▸ **ACTIVITY**
Report every line below that carries the word "mathrm".

▸ **EXTRACTED MATERIAL**
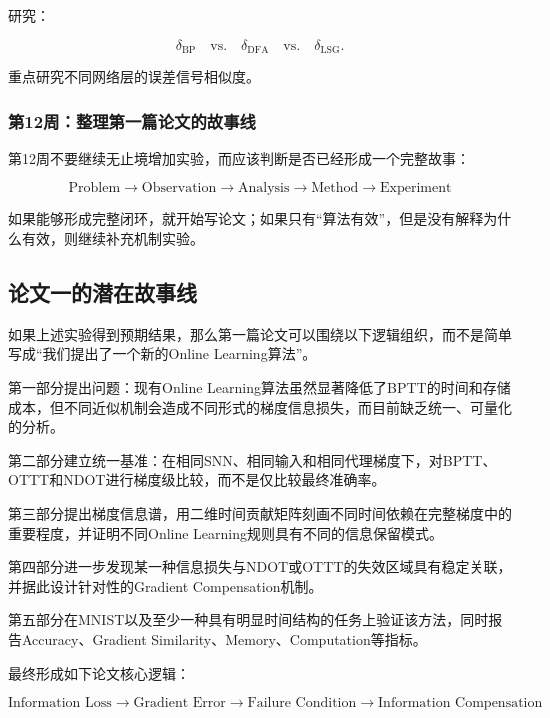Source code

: \documentclass[journal,12pt,onecolumn]{IEEEtran}
\begin{document}
研究：

\[
\delta_{\mathrm{BP}}
\quad
\text{vs.}
\quad
\delta_{\mathrm{DFA}}
\quad
\text{vs.}
\quad
\delta_{\mathrm{LSG}}.
\]

重点研究不同网络层的误差信号相似度。

\subsubsection{第12周：整理第一篇论文的故事线}

第12周不要继续无止境增加实验，而应该判断是否已经形成一个完整故事：

\[
\boxed{
\text{Problem}
\rightarrow
\text{Observation}
\rightarrow
\text{Analysis}
\rightarrow
\text{Method}
\rightarrow
\text{Experiment}
}
\]

如果能够形成完整闭环，就开始写论文；如果只有“算法有效”，但是没有解释为什么有效，则继续补充机制实验。


\subsection{论文一的潜在故事线}

如果上述实验得到预期结果，那么第一篇论文可以围绕以下逻辑组织，而不是简单写成“我们提出了一个新的Online Learning算法”。

第一部分提出问题：现有Online Learning算法虽然显著降低了BPTT的时间和存储成本，但不同近似机制会造成不同形式的梯度信息损失，而目前缺乏统一、可量化的分析。

第二部分建立统一基准：在相同SNN、相同输入和相同代理梯度下，对BPTT、OTTT和NDOT进行梯度级比较，而不是仅比较最终准确率。

第三部分提出梯度信息谱，用二维时间贡献矩阵刻画不同时间依赖在完整梯度中的重要程度，并证明不同Online Learning规则具有不同的信息保留模式。

第四部分进一步发现某一种信息损失与NDOT或OTTT的失效区域具有稳定关联，并据此设计针对性的Gradient Compensation机制。

第五部分在MNIST以及至少一种具有明显时间结构的任务上验证该方法，同时报告Accuracy、Gradient Similarity、Memory、Computation等指标。

最终形成如下论文核心逻辑：

\[
\boxed{
\text{Information Loss}
\rightarrow
\text{Gradient Error}
\rightarrow
\text{Failure Condition}
\rightarrow
\text{Information Compensation}
}
\]
\end{document}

▸ **RESPONSE TO THIS EXERCISE**
\delta_{\mathrm{BP}}
\delta_{\mathrm{DFA}}
\delta_{\mathrm{LSG}}.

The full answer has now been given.